● Your task
Copy every line of the entries that includes the word "path".

● Material for the task
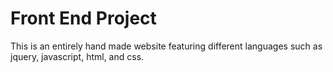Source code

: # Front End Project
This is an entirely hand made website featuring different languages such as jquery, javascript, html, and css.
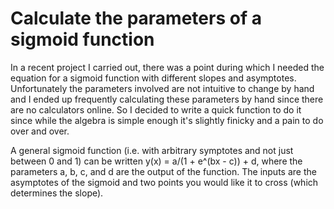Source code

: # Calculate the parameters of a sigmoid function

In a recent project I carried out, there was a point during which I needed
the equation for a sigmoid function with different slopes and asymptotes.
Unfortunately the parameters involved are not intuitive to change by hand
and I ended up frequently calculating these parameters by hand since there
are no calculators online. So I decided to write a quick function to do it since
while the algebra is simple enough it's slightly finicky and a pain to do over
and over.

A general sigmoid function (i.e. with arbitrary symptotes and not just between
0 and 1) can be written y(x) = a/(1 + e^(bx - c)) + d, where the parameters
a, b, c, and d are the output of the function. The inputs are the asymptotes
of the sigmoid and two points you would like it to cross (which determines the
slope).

--

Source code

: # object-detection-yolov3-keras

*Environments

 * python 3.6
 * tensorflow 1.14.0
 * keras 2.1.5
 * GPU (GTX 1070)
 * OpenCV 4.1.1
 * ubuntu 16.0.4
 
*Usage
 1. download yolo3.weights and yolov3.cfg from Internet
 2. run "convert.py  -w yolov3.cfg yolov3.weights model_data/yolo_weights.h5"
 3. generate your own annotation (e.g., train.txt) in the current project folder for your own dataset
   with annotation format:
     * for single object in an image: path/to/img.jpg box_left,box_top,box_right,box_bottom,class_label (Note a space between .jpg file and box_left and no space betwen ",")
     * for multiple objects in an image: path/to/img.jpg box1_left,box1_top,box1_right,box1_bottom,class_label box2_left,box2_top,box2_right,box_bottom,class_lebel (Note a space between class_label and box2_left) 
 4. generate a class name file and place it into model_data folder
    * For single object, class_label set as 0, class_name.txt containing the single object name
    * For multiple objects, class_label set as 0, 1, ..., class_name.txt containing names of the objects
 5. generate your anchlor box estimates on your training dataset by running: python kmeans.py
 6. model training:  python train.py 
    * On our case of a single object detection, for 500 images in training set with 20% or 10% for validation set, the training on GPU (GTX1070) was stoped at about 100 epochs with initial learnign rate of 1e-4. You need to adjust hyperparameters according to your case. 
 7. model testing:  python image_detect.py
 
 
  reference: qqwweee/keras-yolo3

● Answer space
     * for single object in an image: path/to/img.jpg box_left,box_top,box_right,box_bottom,class_label (Note a space between .jpg file and box_left and no space betwen ",")
     * for multiple objects in an image: path/to/img.jpg box1_left,box1_top,box1_right,box1_bottom,class_label box2_left,box2_top,box2_right,box_bottom,class_lebel (Note a space between class_label and box2_left) 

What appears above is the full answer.